Las constituciones especiales promulgadas por el Ministro general, P. Marino Sormano (Roma, 7 de abril de 1686), que fueron confirmadas por el Papa Inocencio XI, ordenaban en el artículo 65 la elección de un "escritor" que tendría las funciones de un cronista. Su inclusión en las constituciones de los Colegios de Propaganda Fide obedecía al interés de los superiores generales de la Orden por los estudios históricos que venían promoviendo desde algunos decenios atrás. Un cronista para cada provincia. De hecho, los franciscanos habían destacado en el siglo XVI por su labor como cronistas, baste mencionar los nombres de Juan de Torquemada y los Veintiún libros rituales de la Monarquía Indiana, Jerónimo de Mendieta y la Historia Eclesiástica Indiana, Diego de Landa y la Relación de las cosas de Yucatán, Bernardino de Sahagún y su Historia General de las cosas de Nueva España, clásica gala de la Orden franciscana, todos, verdaderos e ilustres historiadores. Y en el siglo XVII, qué decir de la obra de fray Antonio Tello, en la provincia de Santiago de Jalisco, Crónica miscelánea de la Santa Provincia de Xalisco en 6 libros; de Juan de Acevedo, en la provincia de Yucatán, Arte de la lengua de los yucatanos, Instrucciones catequéticas y morales para los indios, Manual o compendio elemental del idioma yucateco y una Miscelánea maya. Alonso Ávila, en la Provincia del Santo Evangelio, Panegírico de Nuestra Señora del Pilar de Zaragoza (1679). Juan Mendoza, en la ciudad de México, varios tomos de Sermones y panegíricos, publicados de 1672 a 1686. Pedro Aguirre, mexicano por nacimiento, cronista y provincial de los franciscanos de la provincia de san Diego de México y calificador de la Inquisición, Apología por la precedencia de los religiosos de la provincia de San Diego de la Nueva España.

Y en el siglo XVIII, las misiones franciscanas viven su nuevo apogeo.

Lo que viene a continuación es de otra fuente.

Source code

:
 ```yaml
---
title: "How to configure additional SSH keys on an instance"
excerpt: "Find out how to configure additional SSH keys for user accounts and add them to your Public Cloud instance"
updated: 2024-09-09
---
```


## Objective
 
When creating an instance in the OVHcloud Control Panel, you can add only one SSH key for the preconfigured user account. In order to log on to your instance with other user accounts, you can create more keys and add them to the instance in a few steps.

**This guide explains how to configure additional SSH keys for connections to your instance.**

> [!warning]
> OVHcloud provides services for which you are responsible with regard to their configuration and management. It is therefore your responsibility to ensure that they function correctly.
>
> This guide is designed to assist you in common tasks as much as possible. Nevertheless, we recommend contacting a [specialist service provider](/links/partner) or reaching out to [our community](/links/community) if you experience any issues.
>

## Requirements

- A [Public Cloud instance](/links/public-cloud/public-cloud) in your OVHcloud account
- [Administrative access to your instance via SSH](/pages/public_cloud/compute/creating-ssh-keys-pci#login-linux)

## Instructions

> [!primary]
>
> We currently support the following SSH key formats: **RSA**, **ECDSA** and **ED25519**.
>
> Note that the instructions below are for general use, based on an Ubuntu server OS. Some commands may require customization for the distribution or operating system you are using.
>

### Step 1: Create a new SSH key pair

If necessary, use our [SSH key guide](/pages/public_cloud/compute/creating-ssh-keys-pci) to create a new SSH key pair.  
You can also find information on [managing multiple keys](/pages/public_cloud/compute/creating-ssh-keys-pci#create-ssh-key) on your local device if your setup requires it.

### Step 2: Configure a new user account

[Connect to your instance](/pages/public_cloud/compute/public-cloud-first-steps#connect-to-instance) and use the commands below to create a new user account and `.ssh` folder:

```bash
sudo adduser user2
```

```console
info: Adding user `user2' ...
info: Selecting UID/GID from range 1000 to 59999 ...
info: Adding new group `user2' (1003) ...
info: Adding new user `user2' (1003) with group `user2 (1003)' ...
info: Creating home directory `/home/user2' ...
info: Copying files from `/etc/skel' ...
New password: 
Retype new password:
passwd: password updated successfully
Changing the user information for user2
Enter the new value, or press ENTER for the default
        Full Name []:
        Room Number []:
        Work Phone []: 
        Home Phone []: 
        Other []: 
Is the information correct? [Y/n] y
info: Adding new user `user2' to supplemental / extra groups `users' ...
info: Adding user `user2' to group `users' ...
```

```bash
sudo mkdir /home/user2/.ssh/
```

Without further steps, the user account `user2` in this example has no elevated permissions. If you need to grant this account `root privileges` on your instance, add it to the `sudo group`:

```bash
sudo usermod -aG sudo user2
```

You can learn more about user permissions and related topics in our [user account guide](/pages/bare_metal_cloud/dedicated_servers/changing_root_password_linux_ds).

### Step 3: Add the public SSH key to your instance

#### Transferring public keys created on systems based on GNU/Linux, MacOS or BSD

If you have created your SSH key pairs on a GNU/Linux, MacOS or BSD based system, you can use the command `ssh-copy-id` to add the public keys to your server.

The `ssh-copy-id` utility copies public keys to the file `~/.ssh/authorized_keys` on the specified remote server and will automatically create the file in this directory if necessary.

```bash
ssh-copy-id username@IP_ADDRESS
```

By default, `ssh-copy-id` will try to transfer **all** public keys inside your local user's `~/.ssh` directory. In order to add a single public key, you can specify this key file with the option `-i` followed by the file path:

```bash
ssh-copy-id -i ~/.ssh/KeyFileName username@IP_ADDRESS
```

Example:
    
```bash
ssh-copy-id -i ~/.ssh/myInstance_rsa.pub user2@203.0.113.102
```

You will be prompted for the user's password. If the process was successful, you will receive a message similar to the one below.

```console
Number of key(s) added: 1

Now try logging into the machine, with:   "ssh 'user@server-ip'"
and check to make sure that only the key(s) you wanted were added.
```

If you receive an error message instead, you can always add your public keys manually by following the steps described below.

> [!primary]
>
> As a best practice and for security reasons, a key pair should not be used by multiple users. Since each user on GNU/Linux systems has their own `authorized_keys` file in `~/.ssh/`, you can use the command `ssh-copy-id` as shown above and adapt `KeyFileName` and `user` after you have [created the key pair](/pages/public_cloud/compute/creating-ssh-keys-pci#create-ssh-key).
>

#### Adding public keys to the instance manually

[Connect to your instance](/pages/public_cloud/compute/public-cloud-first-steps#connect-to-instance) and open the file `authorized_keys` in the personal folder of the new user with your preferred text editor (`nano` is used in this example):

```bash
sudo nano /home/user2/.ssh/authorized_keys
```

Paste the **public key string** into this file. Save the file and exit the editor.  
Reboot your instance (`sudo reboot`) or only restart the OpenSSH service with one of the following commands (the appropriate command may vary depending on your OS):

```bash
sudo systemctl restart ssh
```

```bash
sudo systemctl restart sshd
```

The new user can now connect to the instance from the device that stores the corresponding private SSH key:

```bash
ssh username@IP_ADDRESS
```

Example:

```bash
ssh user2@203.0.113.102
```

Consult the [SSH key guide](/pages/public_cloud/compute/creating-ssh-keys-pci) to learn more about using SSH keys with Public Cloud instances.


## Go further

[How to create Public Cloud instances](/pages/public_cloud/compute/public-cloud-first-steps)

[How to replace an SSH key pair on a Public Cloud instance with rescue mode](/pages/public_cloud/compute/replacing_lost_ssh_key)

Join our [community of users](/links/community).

Con la fundación de misiones que se incrementaría a lo largo del siglo en América del Sur y en el norte de México, con los Colegios de Propaganda Fide que habían recibido la orden de nombrar un cronista para cada lugar y expedición, no es posible pasar por alto tan prolífica labor. Siglo XVI y XVIII se unen por medio de un mismo género, y de la inmensa producción de crónicas enlistaremos algunas representativas de las regiones hacia donde se expandieron los franciscanos:

- José Diez, y sus obras Crónica del Colegio de Propaganda Fide de Querétaro, Noticia sobre las misiones de Guatemala, y Conquista de Talamanca;

- Isidro Félix de Espinosa, del Colegio de Querétaro, misionero en Texas, fundador del Colegio de Propaganda Fide de San Fernando, y su Crónica apostólica y seráfica de todos los colegios de Propaganda Fide de esta Nueva España, de misioneros observantes (1746);

- Antonio Díaz del Castillo, de la Provincia del Santo Evangelio, con Mano religiosa del muy reverendo P. Fray Joseph Cillero;

- Juan Agustín de Morfi, visitador en Nuevo México como acompañante de Teodoro de Croix, primer comandante de las provincias internas y su Viaje de indios y diario del Nuevo México;

- Juan Arricivita, autor de Crónica seráfica y apostólica del Colegio de Propaganda Fide de la Santa Cruz de Querétaro en la Nueva España;

- Pablo de la Purísima Concepción Beaumont, del Colegio de la Santa Cruz de Querétaro, cronista de la Provincia de Michoacán, y su Tratado del agua mineral caliente de San Bartolomé (1772), y la Crónica de la Provincia de los Santos Apóstoles San Pedro y San Pablo de Michoacán, en 3 volúmenes;

- José Joaquín Granados y Gálvez, franciscano obispo de Sonora y de Durango, con Tardes americanas. Breve y particular noticia de la gran nación Tulteca y Viajes al Río Colorado;

- Bartolomé García, y su Manual para administrar los santos sacramentos de penitencia, Eucharistía, extremaunción y matrimonio: dar gracias después de colmulgar y ayudar a bien morir a los indios de las naciones pajalates, orejones, pacaos, tilijayas, alasapas, pausanes y otras muchas diferentes, que se hallan en las misiones del Río de San Antonio y Río Grande, pertenecientes al Colegio de la Santísima Cruz de la ciudad de Querétaro, como son los pacuaches, mescales, choyopines, venados, y toda la juventud de pihuaques, borrados, sanipaos y manos de perro", publicado en 1760.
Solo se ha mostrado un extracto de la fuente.